사용될 수 있는 생분해성 중합체 조성물은 유기 에스테르 또는 에테르일 수 있으며, 이는 분해된 경우, 단량체를 포함하는 생리학적으로 허용가능한 분해 생성물을 생성한다. 무수물, 아미드, 오르토에스테르 등은 자체적으로 또는 다른 단량체와 함께 사용될 수 있다. 중합체는 응축 중합체일 수 있다. 중합체는 가교-결합되거나 비-가교-결합될 수 있다. 특히 관심있는 것은 단독- 또는 공중합체인 하이드록시지방족 카복실산의 중합체, 및 다당류이다. 목적한 폴리에스테르 중에는 D-락트산, L-락트산, 라세미 락트산, 글리콜산, 폴리카프롤락톤, 및 이의 조합물이 포함된다. L-락테이트 또는 D-락테이트를 사용함으로써, 느린 생분해성 중합체가 달성되며, 분해는 라세메이트를 사용하여 실질적으로 향상된다. 생분해 속도가 글리콜산 대 락트산의 비에 의해 제어되는 경우, 글리콜산과 락트산의 공중합체가 특히 관심있다. 가장 신속하게 분해된 공중합체는 거의 동일한 양의 글리콜산과 락트산을 가지며, 여기서 어느 단독중합체도 분해에 대해 더욱 내성이다. 글리콜산 대 락트산의 비는 또한 임플란트 속에서의 취성에 영향을 미칠 것이며, 여기서 보다 굴곡성인 임플란트가 보다 큰 기하학에 바람직하다. 흥미있는 다당류 중에는 알긴산칼슘, 및 기능화된 셀룰로즈, 특히 수 불용성이고, 분자량이 약 5 kD 내지 500 kD 등임을 특징으로 하는 카복시메틸셀룰로즈 에스테르가 있다. 생분해성 하이드로겔은 또한 본 개시내용의 임플란트에서 사용될 수 있다. 하이드로겔은 전형적으로 액체를 흡수하는 능력에 의해 특징화되는, 공중합체 물질이다. 사용될 수 있는 예시적인 생분해가능한 하이드로겔은 Heller in:Hydrogels in Medicine and Pharmacy, N. A. Peppes ed., Vol.

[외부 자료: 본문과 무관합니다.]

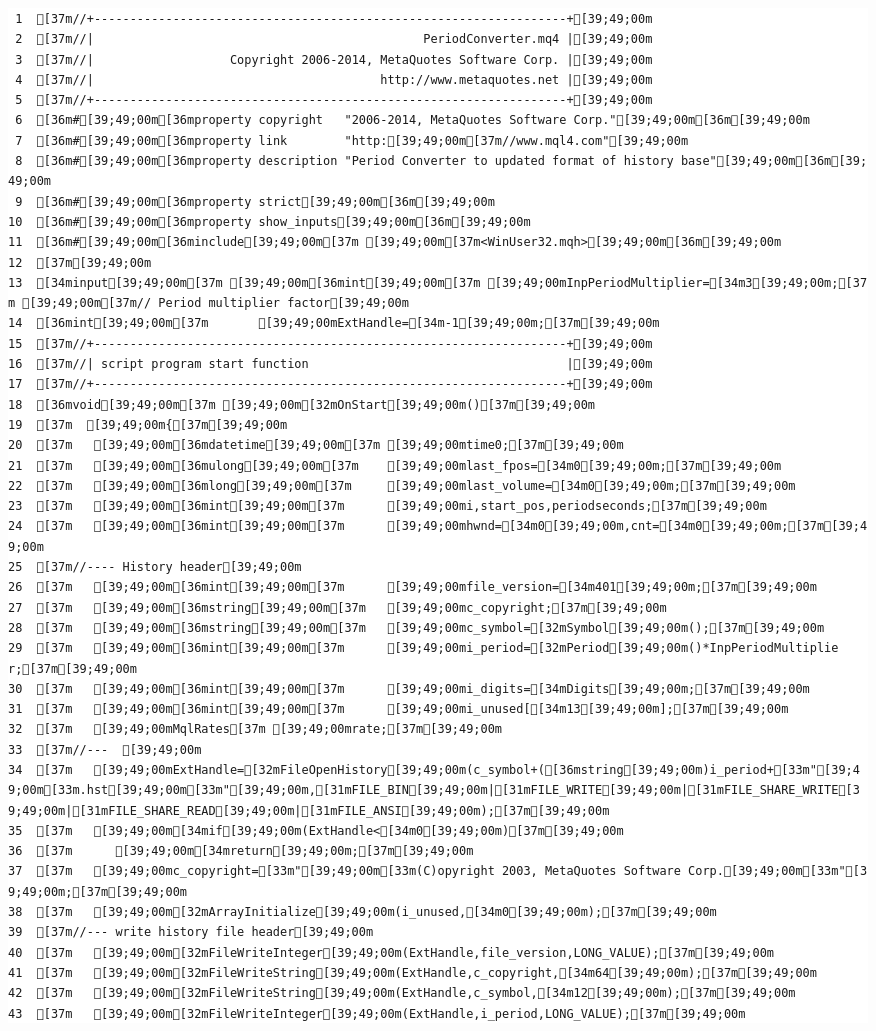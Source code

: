      1	[37m//+------------------------------------------------------------------+[39;49;00m
     2	[37m//|                                              PeriodConverter.mq4 |[39;49;00m
     3	[37m//|                   Copyright 2006-2014, MetaQuotes Software Corp. |[39;49;00m
     4	[37m//|                                        http://www.metaquotes.net |[39;49;00m
     5	[37m//+------------------------------------------------------------------+[39;49;00m
     6	[36m#[39;49;00m[36mproperty copyright   "2006-2014, MetaQuotes Software Corp."[39;49;00m[36m[39;49;00m
     7	[36m#[39;49;00m[36mproperty link        "http:[39;49;00m[37m//www.mql4.com"[39;49;00m
     8	[36m#[39;49;00m[36mproperty description "Period Converter to updated format of history base"[39;49;00m[36m[39;49;00m
     9	[36m#[39;49;00m[36mproperty strict[39;49;00m[36m[39;49;00m
    10	[36m#[39;49;00m[36mproperty show_inputs[39;49;00m[36m[39;49;00m
    11	[36m#[39;49;00m[36minclude[39;49;00m[37m [39;49;00m[37m<WinUser32.mqh>[39;49;00m[36m[39;49;00m
    12	[37m[39;49;00m
    13	[34minput[39;49;00m[37m [39;49;00m[36mint[39;49;00m[37m [39;49;00mInpPeriodMultiplier=[34m3[39;49;00m;[37m [39;49;00m[37m// Period multiplier factor[39;49;00m
    14	[36mint[39;49;00m[37m       [39;49;00mExtHandle=[34m-1[39;49;00m;[37m[39;49;00m
    15	[37m//+------------------------------------------------------------------+[39;49;00m
    16	[37m//| script program start function                                    |[39;49;00m
    17	[37m//+------------------------------------------------------------------+[39;49;00m
    18	[36mvoid[39;49;00m[37m [39;49;00m[32mOnStart[39;49;00m()[37m[39;49;00m
    19	[37m  [39;49;00m{[37m[39;49;00m
    20	[37m   [39;49;00m[36mdatetime[39;49;00m[37m [39;49;00mtime0;[37m[39;49;00m
    21	[37m   [39;49;00m[36mulong[39;49;00m[37m    [39;49;00mlast_fpos=[34m0[39;49;00m;[37m[39;49;00m
    22	[37m   [39;49;00m[36mlong[39;49;00m[37m     [39;49;00mlast_volume=[34m0[39;49;00m;[37m[39;49;00m
    23	[37m   [39;49;00m[36mint[39;49;00m[37m      [39;49;00mi,start_pos,periodseconds;[37m[39;49;00m
    24	[37m   [39;49;00m[36mint[39;49;00m[37m      [39;49;00mhwnd=[34m0[39;49;00m,cnt=[34m0[39;49;00m;[37m[39;49;00m
    25	[37m//---- History header[39;49;00m
    26	[37m   [39;49;00m[36mint[39;49;00m[37m      [39;49;00mfile_version=[34m401[39;49;00m;[37m[39;49;00m
    27	[37m   [39;49;00m[36mstring[39;49;00m[37m   [39;49;00mc_copyright;[37m[39;49;00m
    28	[37m   [39;49;00m[36mstring[39;49;00m[37m   [39;49;00mc_symbol=[32mSymbol[39;49;00m();[37m[39;49;00m
    29	[37m   [39;49;00m[36mint[39;49;00m[37m      [39;49;00mi_period=[32mPeriod[39;49;00m()*InpPeriodMultiplier;[37m[39;49;00m
    30	[37m   [39;49;00m[36mint[39;49;00m[37m      [39;49;00mi_digits=[34mDigits[39;49;00m;[37m[39;49;00m
    31	[37m   [39;49;00m[36mint[39;49;00m[37m      [39;49;00mi_unused[[34m13[39;49;00m];[37m[39;49;00m
    32	[37m   [39;49;00mMqlRates[37m [39;49;00mrate;[37m[39;49;00m
    33	[37m//---  [39;49;00m
    34	[37m   [39;49;00mExtHandle=[32mFileOpenHistory[39;49;00m(c_symbol+([36mstring[39;49;00m)i_period+[33m"[39;49;00m[33m.hst[39;49;00m[33m"[39;49;00m,[31mFILE_BIN[39;49;00m|[31mFILE_WRITE[39;49;00m|[31mFILE_SHARE_WRITE[39;49;00m|[31mFILE_SHARE_READ[39;49;00m|[31mFILE_ANSI[39;49;00m);[37m[39;49;00m
    35	[37m   [39;49;00m[34mif[39;49;00m(ExtHandle<[34m0[39;49;00m)[37m[39;49;00m
    36	[37m      [39;49;00m[34mreturn[39;49;00m;[37m[39;49;00m
    37	[37m   [39;49;00mc_copyright=[33m"[39;49;00m[33m(C)opyright 2003, MetaQuotes Software Corp.[39;49;00m[33m"[39;49;00m;[37m[39;49;00m
    38	[37m   [39;49;00m[32mArrayInitialize[39;49;00m(i_unused,[34m0[39;49;00m);[37m[39;49;00m
    39	[37m//--- write history file header[39;49;00m
    40	[37m   [39;49;00m[32mFileWriteInteger[39;49;00m(ExtHandle,file_version,LONG_VALUE);[37m[39;49;00m
    41	[37m   [39;49;00m[32mFileWriteString[39;49;00m(ExtHandle,c_copyright,[34m64[39;49;00m);[37m[39;49;00m
    42	[37m   [39;49;00m[32mFileWriteString[39;49;00m(ExtHandle,c_symbol,[34m12[39;49;00m);[37m[39;49;00m
    43	[37m   [39;49;00m[32mFileWriteInteger[39;49;00m(ExtHandle,i_period,LONG_VALUE);[37m[39;49;00m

Ill, CRC Press, Boca Raton, Fla., 1987, pp 137-149에 기술되어 있다.

키트(kit)

본 개시내용은 또한 약제학적 조성물의 성분 중 하나 이상으로 충전된 하나 이상의 용기를 포함하는 약제학적 팩(pharmaceutical pack) 또는 키트를 제공한다. 이러한 용기(들)과 함께 약제 또는 생물학적 생성물의 제조, 사용 또는 판매를 규제하는 정부 기관에 의해 처방된 형태의 안내문이 존재할 수 있으며, 이러한 안내문은 기관에 의한 인간 투여용을 위한 제조, 사용 또는 판매의 승인을 반영한다.

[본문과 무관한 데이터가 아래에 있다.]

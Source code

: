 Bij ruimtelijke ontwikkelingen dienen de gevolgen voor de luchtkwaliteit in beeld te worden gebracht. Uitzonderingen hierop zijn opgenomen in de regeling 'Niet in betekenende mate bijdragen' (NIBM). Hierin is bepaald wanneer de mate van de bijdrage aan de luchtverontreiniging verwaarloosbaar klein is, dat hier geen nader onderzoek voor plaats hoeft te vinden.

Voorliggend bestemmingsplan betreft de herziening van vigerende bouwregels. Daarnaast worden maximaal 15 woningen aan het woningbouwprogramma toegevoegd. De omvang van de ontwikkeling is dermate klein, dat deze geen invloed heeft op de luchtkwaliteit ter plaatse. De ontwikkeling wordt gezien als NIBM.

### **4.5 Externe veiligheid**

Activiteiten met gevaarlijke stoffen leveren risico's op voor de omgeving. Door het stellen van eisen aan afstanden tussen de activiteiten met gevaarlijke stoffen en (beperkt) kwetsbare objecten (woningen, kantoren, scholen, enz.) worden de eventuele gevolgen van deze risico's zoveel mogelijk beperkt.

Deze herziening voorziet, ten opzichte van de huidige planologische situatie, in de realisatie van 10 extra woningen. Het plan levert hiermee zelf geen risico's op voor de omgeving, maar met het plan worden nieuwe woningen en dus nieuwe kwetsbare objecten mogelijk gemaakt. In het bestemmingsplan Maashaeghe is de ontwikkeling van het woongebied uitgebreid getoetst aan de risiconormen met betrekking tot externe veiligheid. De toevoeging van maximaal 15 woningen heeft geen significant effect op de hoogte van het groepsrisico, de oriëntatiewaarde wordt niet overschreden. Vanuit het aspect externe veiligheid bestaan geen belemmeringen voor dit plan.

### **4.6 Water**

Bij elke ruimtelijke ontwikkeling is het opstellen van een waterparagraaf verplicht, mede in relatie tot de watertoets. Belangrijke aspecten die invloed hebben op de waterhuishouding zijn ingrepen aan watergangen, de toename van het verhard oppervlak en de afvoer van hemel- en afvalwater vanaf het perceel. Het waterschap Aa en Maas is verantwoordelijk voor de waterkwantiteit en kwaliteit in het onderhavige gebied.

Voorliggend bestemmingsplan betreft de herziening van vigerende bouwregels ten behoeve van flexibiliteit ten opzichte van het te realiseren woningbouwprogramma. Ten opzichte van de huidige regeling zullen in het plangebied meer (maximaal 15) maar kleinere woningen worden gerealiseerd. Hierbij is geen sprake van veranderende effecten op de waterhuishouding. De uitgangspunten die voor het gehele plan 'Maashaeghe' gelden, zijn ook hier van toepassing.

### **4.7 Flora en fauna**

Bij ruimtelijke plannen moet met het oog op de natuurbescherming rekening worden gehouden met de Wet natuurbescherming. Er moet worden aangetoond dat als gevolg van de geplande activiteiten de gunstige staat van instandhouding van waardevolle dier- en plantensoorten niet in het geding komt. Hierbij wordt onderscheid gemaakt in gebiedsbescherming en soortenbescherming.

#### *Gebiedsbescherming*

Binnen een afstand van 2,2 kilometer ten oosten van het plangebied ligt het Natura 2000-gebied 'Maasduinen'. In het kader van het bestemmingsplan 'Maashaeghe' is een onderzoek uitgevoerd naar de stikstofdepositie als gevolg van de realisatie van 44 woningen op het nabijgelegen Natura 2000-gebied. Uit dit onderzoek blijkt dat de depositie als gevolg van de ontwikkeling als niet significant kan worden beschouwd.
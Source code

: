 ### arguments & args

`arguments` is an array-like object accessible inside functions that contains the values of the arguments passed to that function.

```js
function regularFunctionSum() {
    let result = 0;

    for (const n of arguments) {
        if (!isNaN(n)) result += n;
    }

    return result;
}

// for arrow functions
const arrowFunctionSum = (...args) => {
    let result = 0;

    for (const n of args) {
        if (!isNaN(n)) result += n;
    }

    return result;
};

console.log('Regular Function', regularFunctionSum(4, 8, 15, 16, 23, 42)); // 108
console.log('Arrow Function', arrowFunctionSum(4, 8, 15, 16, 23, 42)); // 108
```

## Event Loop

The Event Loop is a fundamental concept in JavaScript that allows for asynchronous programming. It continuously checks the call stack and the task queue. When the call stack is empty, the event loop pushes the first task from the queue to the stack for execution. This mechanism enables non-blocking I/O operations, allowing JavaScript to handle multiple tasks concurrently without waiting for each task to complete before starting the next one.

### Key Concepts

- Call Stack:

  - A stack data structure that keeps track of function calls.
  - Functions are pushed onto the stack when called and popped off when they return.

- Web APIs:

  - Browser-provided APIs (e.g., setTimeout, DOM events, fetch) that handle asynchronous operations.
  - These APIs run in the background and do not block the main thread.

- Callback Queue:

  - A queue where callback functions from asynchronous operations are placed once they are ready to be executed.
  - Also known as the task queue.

본 개시내용의 키트는 정제된 항-C1q, 항-C1r 또는 항-C1s 항체 및 당해 분야에 공지된 방법에 따라 사용하기 위한 지시사항을 포함하는 하나 이상의 용기를 포함할 수 있다. 일반적으로, 이들 지시사항은 당해 분야의 공지된 어떠한 방법에 따라, 질환을 치료하거나 진단하기 위한 억제제의 투여 설명을 포함한다. 키트는 개인이 SMA 및 SMA의 단계를 가지고 있는지를 확인하는 것을 기반으로 치료에 적합한 개인을 선택하는 설명을 추가로 포함할 수 있다.

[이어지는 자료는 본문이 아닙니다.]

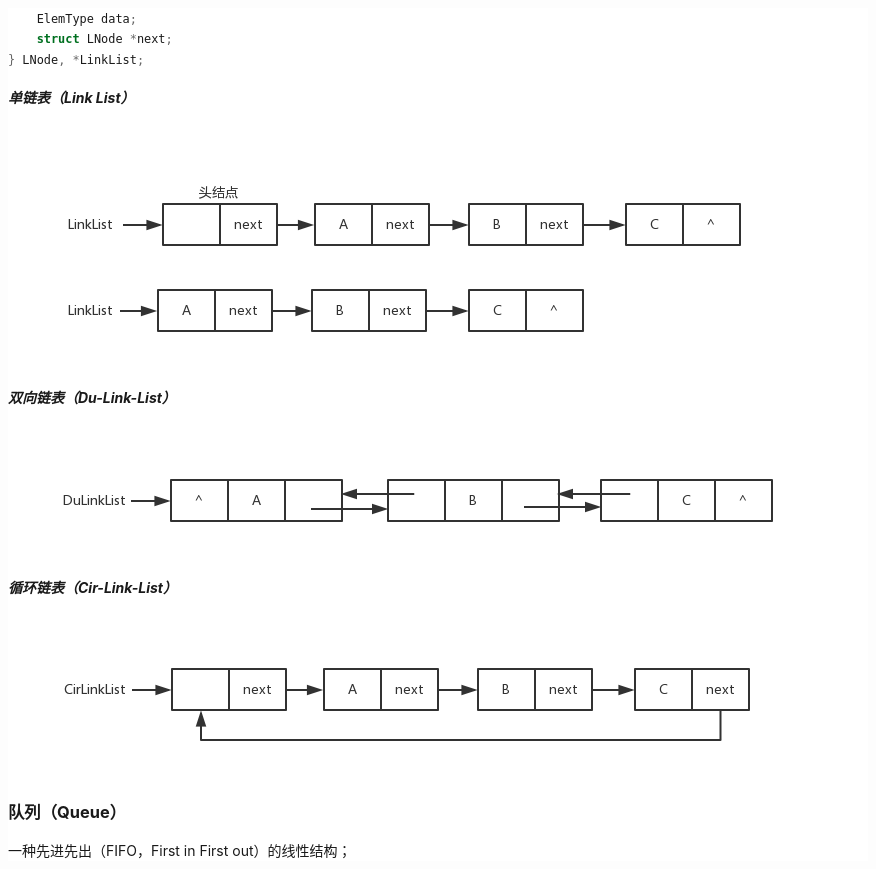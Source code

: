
 ```cpp
    ElemType data;
    struct LNode *next;
} LNode, *LinkList;
```
##### 单链表（Link List）
![](attachment/20240107212922.png)
##### 双向链表（Du-Link-List）
![](attachment/20240107212936.png)
##### 循环链表（Cir-Link-List）
![](attachment/20240107212946.png)


### 队列（Queue）

一种先进先出（FIFO，First in First out）的线性结构；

지시사항은 일반적으로 의도된 치료를 위한 투여량, 용량 스케쥴, 및 투여 경로에 대한 정보를 포함한다. 용기는 단위 용량, 대량의 패키지(예컨대, 다중-용량 패키지) 또는 서브-단위 용량일 수 있다. 본 개시내용의 키트에 공급된 지시사항은 전형적으로 표지 또는 패키지 삽입물(예컨대, 키트내에 포함된 종이 시이트) 상의 서면 지시사항이지만, 기계-판독가능한 지시사항(예컨대, 자기 또는 광 저장 디스크에 수반된 지시사항)도 또한 허용가능하다.

표지 또는 패키지 삽입물은 조성물이 SMA 치료용으로 사용됨을 나타낸다. 지시사항은 본원에 기술된 방법 중 어느 것도 실시하기 위해 제공될 수 있다.

본 개시내용의 키트는 바람직하게는 적합한 패키징 속에 배치된다. 적합한 패키징은 바이알(vial), 병, 자(jar), 굴곡성 패키징(예컨대, 밀봉된 마일라(Mylar) 또는 플라스틱 백) 등을 포함하나, 이에 한정되지 않는다. 또한 흡입기, 비강 투여 장치(예컨대, 분무기)와 같은 특수한 장치 또는 미니펌프와 같은 주입 장치와 함께 사용하기 위한 패키지이다. 키트는 멸균 수용 포트(sterile access port)(예를 들면, 용기는 피하 주사 바늘에 의해 뚫을 수 있는 스토퍼(stopper)를 갖는 정맥내 용액 백 또는 바이알일 수 있다)를 가질 수 있다. 용기는 또한 멸균 액서스 포트(예컨대, 용기는 피하 주사 바늘에 의해 뚫을 수 있는 스토퍼를 갖는 정맥내 용액 백 또는 바이알일 수 있다)를 가질 수 있다. 조성물 속의 적어도 하나의 활성제는 전통적인 보체 경로의 억제제이다. 용기는 제2의 약제학적 활성제를 추가로 포함할 수 있다.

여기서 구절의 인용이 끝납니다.